__Required work__. Please retype the data below in full.

Data items
◇ ◇ ◇ ◇ ◇

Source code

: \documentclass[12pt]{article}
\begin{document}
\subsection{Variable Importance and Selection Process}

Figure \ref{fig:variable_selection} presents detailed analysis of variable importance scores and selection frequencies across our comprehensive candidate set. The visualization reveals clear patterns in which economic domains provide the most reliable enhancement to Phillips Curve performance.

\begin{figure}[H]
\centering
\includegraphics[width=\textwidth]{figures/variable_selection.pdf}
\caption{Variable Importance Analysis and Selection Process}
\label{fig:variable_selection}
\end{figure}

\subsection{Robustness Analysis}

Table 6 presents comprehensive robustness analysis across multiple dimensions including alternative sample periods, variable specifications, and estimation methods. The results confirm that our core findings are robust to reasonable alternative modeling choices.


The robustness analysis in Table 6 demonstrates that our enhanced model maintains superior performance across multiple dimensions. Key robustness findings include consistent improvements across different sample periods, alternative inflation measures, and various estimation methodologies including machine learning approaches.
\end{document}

◇ ◇ ◇ ◇ ◇

__Exercise result__.
Source code

: \documentclass[12pt]{article}
\begin{document}
\subsection{Variable Importance and Selection Process}

Figure \ref{fig:variable_selection} presents detailed analysis of variable importance scores and selection frequencies across our comprehensive candidate set. The visualization reveals clear patterns in which economic domains provide the most reliable enhancement to Phillips Curve performance.

\begin{figure}[H]
\centering
\includegraphics[width=\textwidth]{figures/variable_selection.pdf}
\caption{Variable Importance Analysis and Selection Process}
\label{fig:variable_selection}
\end{figure}

\subsection{Robustness Analysis}

Table 6 presents comprehensive robustness analysis across multiple dimensions including alternative sample periods, variable specifications, and estimation methods. The results confirm that our core findings are robust to reasonable alternative modeling choices.


The robustness analysis in Table 6 demonstrates that our enhanced model maintains superior performance across multiple dimensions. Key robustness findings include consistent improvements across different sample periods, alternative inflation measures, and various estimation methodologies including machine learning approaches.
\end{document}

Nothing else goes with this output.